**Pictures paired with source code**
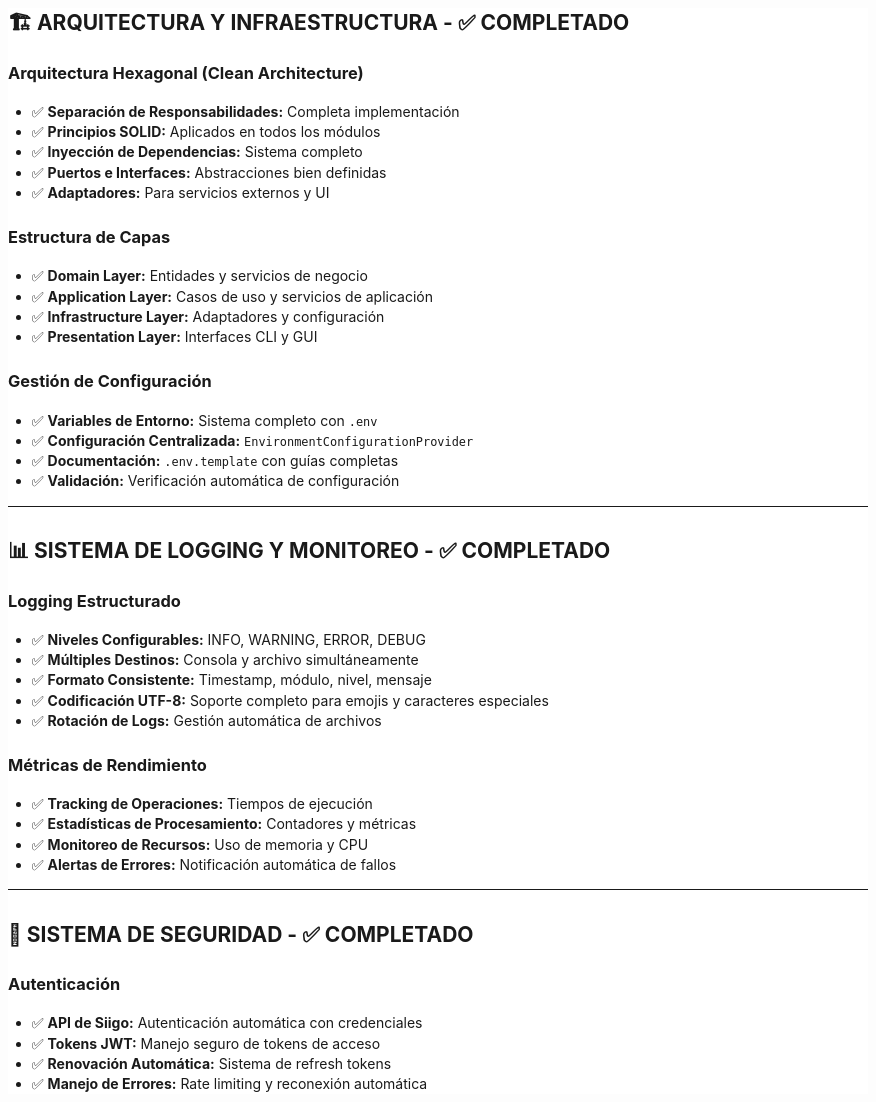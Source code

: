 
## 🏗️ ARQUITECTURA Y INFRAESTRUCTURA - ✅ COMPLETADO

### **Arquitectura Hexagonal (Clean Architecture)**
- ✅ **Separación de Responsabilidades:** Completa implementación
- ✅ **Principios SOLID:** Aplicados en todos los módulos
- ✅ **Inyección de Dependencias:** Sistema completo
- ✅ **Puertos e Interfaces:** Abstracciones bien definidas
- ✅ **Adaptadores:** Para servicios externos y UI

### **Estructura de Capas**
- ✅ **Domain Layer:** Entidades y servicios de negocio
- ✅ **Application Layer:** Casos de uso y servicios de aplicación
- ✅ **Infrastructure Layer:** Adaptadores y configuración
- ✅ **Presentation Layer:** Interfaces CLI y GUI

### **Gestión de Configuración**
- ✅ **Variables de Entorno:** Sistema completo con `.env`
- ✅ **Configuración Centralizada:** `EnvironmentConfigurationProvider`
- ✅ **Documentación:** `.env.template` con guías completas
- ✅ **Validación:** Verificación automática de configuración

---

## 📊 SISTEMA DE LOGGING Y MONITOREO - ✅ COMPLETADO

### **Logging Estructurado**
- ✅ **Niveles Configurables:** INFO, WARNING, ERROR, DEBUG
- ✅ **Múltiples Destinos:** Consola y archivo simultáneamente
- ✅ **Formato Consistente:** Timestamp, módulo, nivel, mensaje
- ✅ **Codificación UTF-8:** Soporte completo para emojis y caracteres especiales
- ✅ **Rotación de Logs:** Gestión automática de archivos

### **Métricas de Rendimiento**
- ✅ **Tracking de Operaciones:** Tiempos de ejecución
- ✅ **Estadísticas de Procesamiento:** Contadores y métricas
- ✅ **Monitoreo de Recursos:** Uso de memoria y CPU
- ✅ **Alertas de Errores:** Notificación automática de fallos

---

## 🔐 SISTEMA DE SEGURIDAD - ✅ COMPLETADO

### **Autenticación**
- ✅ **API de Siigo:** Autenticación automática con credenciales
- ✅ **Tokens JWT:** Manejo seguro de tokens de acceso
- ✅ **Renovación Automática:** Sistema de refresh tokens
- ✅ **Manejo de Errores:** Rate limiting y reconexión automática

**REQUIREMENT**
Using the entries above, copy exactly the lines from the one containing "- ✅ **Codificación" through the last, both included.

**ANSWER TO THIS TASK**
- ✅ **Codificación UTF-8:** Soporte completo para emojis y caracteres especiales
- ✅ **Rotación de Logs:** Gestión automática de archivos

### **Métricas de Rendimiento**
- ✅ **Tracking de Operaciones:** Tiempos de ejecución
- ✅ **Estadísticas de Procesamiento:** Contadores y métricas
- ✅ **Monitoreo de Recursos:** Uso de memoria y CPU
- ✅ **Alertas de Errores:** Notificación automática de fallos

---

## 🔐 SISTEMA DE SEGURIDAD - ✅ COMPLETADO

### **Autenticación**
- ✅ **API de Siigo:** Autenticación automática con credenciales
- ✅ **Tokens JWT:** Manejo seguro de tokens de acceso
- ✅ **Renovación Automática:** Sistema de refresh tokens
- ✅ **Manejo de Errores:** Rate limiting y reconexión automática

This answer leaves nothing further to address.